§ TASK ITEM: Copy each line below exactly.

Records drawn from a dataset

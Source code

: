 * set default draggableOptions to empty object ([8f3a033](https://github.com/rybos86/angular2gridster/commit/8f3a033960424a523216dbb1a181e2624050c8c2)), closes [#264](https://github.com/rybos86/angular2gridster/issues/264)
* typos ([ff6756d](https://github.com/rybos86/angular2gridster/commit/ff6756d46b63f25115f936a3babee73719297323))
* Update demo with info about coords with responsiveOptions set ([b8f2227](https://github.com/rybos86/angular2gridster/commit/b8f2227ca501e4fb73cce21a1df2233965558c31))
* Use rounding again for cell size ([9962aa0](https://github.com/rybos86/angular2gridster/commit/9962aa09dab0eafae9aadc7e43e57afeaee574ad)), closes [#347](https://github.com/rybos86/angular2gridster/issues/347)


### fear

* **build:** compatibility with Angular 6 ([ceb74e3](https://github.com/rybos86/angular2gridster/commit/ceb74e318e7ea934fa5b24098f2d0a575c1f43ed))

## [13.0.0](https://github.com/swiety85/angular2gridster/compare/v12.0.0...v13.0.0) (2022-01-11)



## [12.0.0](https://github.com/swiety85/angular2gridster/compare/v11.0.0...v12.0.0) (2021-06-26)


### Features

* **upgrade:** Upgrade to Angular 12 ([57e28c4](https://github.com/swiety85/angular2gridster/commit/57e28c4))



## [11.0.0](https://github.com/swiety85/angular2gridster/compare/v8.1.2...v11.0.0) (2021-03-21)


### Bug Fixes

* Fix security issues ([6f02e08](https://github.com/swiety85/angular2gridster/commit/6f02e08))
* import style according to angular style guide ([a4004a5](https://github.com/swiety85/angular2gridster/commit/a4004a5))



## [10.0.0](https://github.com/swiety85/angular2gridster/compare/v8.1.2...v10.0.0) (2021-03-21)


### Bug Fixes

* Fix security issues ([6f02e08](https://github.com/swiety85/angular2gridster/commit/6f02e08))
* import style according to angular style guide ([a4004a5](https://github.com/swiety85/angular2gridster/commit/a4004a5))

§ SOLUTION FOR THIS EXERCISE:
Source code

: * set default draggableOptions to empty object ([8f3a033](https://github.com/rybos86/angular2gridster/commit/8f3a033960424a523216dbb1a181e2624050c8c2)), closes [#264](https://github.com/rybos86/angular2gridster/issues/264)
* typos ([ff6756d](https://github.com/rybos86/angular2gridster/commit/ff6756d46b63f25115f936a3babee73719297323))
* Update demo with info about coords with responsiveOptions set ([b8f2227](https://github.com/rybos86/angular2gridster/commit/b8f2227ca501e4fb73cce21a1df2233965558c31))
* Use rounding again for cell size ([9962aa0](https://github.com/rybos86/angular2gridster/commit/9962aa09dab0eafae9aadc7e43e57afeaee574ad)), closes [#347](https://github.com/rybos86/angular2gridster/issues/347)


### fear

* **build:** compatibility with Angular 6 ([ceb74e3](https://github.com/rybos86/angular2gridster/commit/ceb74e318e7ea934fa5b24098f2d0a575c1f43ed))

## [13.0.0](https://github.com/swiety85/angular2gridster/compare/v12.0.0...v13.0.0) (2022-01-11)



## [12.0.0](https://github.com/swiety85/angular2gridster/compare/v11.0.0...v12.0.0) (2021-06-26)


### Features

* **upgrade:** Upgrade to Angular 12 ([57e28c4](https://github.com/swiety85/angular2gridster/commit/57e28c4))



## [11.0.0](https://github.com/swiety85/angular2gridster/compare/v8.1.2...v11.0.0) (2021-03-21)


### Bug Fixes

* Fix security issues ([6f02e08](https://github.com/swiety85/angular2gridster/commit/6f02e08))
* import style according to angular style guide ([a4004a5](https://github.com/swiety85/angular2gridster/commit/a4004a5))



## [10.0.0](https://github.com/swiety85/angular2gridster/compare/v8.1.2...v10.0.0) (2021-03-21)


### Bug Fixes

* Fix security issues ([6f02e08](https://github.com/swiety85/angular2gridster/commit/6f02e08))
* import style according to angular style guide ([a4004a5](https://github.com/swiety85/angular2gridster/commit/a4004a5))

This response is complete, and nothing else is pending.